Fox is developing a supernatural crime procedural based on the Image Comics property, Proof. The book, which was created by Alex Grecian and Riley Rossmo, pairs two unlikely heroes together – disgruntled FBI Agent-in-Training Ginger Rodriguez and John "Proof" Prufrock, a jazz-loving Bigfoot – to protect the world from Cryptids: obscure creatures whose existence has yet to be proven. While these two start out as a surprising duo, they strike up an unlikely friendship, partnership, and even potential romance as they help save the world side by side.
PODCASTS/RADIO
On Crime Time FM, Erin Kelly (The House of Mirrors), Chris Whitaker (All the Colours of the Dark), and Vanessa Walters (The Lagos Wife) joined moderator Victoria Selman at the Capital Crime 2024 conference to discuss their panel, titled "The Ties That Bind," and their favorite reads, characters, and settings.
Meet the Thriller Writer welcomed Ace Atkins, a New York Times best-selling author and former crime beat reporter, to discuss his journey from journalism to fiction writing, emphasizing the importance of real-world experience and good writing skills. He also talked about his extensive career, including his role in continuing Robert B. Parker’s iconic Spencer series, and his own Quinn Coulson series.
On Wrong Place, Write Crime, Adam Plantinga, police sergeant and best-selling author of The Ascent, chatted with host Frank Zafiro.
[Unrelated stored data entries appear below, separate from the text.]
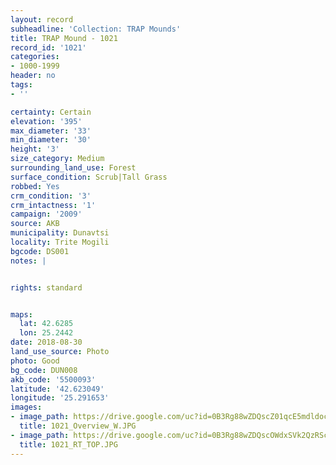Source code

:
 ```yaml
---
layout: record
subheadline: 'Collection: TRAP Mounds'
title: TRAP Mound - 1021
record_id: '1021'
categories:
- 1000-1999
header: no
tags:
- ''

certainty: Certain
elevation: '395'
max_diameter: '33'
min_diameter: '30'
height: '3'
size_category: Medium
surrounding_land_use: Forest
surface_condition: Scrub|Tall Grass
robbed: Yes
crm_condition: '3'
crm_intactness: '1'
campaign: '2009'
source: AKB
municipality: Dunavtsi
locality: Trite Mogili
bgcode: DS001
notes: |


rights: standard


maps:
  lat: 42.6285
  lon: 25.2442
date: 2018-08-30
land_use_source: Photo
photo: Good
bg_code: DUN008
akb_code: '5500093'
latitude: '42.623049'
longitude: '25.291653'
images:
- image_path: https://drive.google.com/uc?id=0B3Rg88wZDQscZ01qcE5mdldocm8
  title: 1021_Overview_W.JPG
- image_path: https://drive.google.com/uc?id=0B3Rg88wZDQscOWdxSVk2QzRScms
  title: 1021_RT_TOP.JPG
---
```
This week's episode of the Crime Cafe podcast featured an interview with Clay Stafford, bestselling and award-winning author, poet, screenwriter, and playwright. He's also founder and CEO of Killer Nashville.
A new Mysteryrat's Maze Podcast is up featuring the prologue and first chapter of Lorie Lewis Ham's latest novel, One of You, read by actor Cady Mejias.
The Cops and Writers podcast looked into the mysterious world of death investigations with expert death investigator and host of the popular Death Calls podcast, Emily Speed.
The latest Pick Your Poison podcast investigated what pacifiers have to do with drugs, what toxin causes your brain to swell and how drinking too much water increases the risk, and which drug of abuse is currently under review by the FDA as medicine.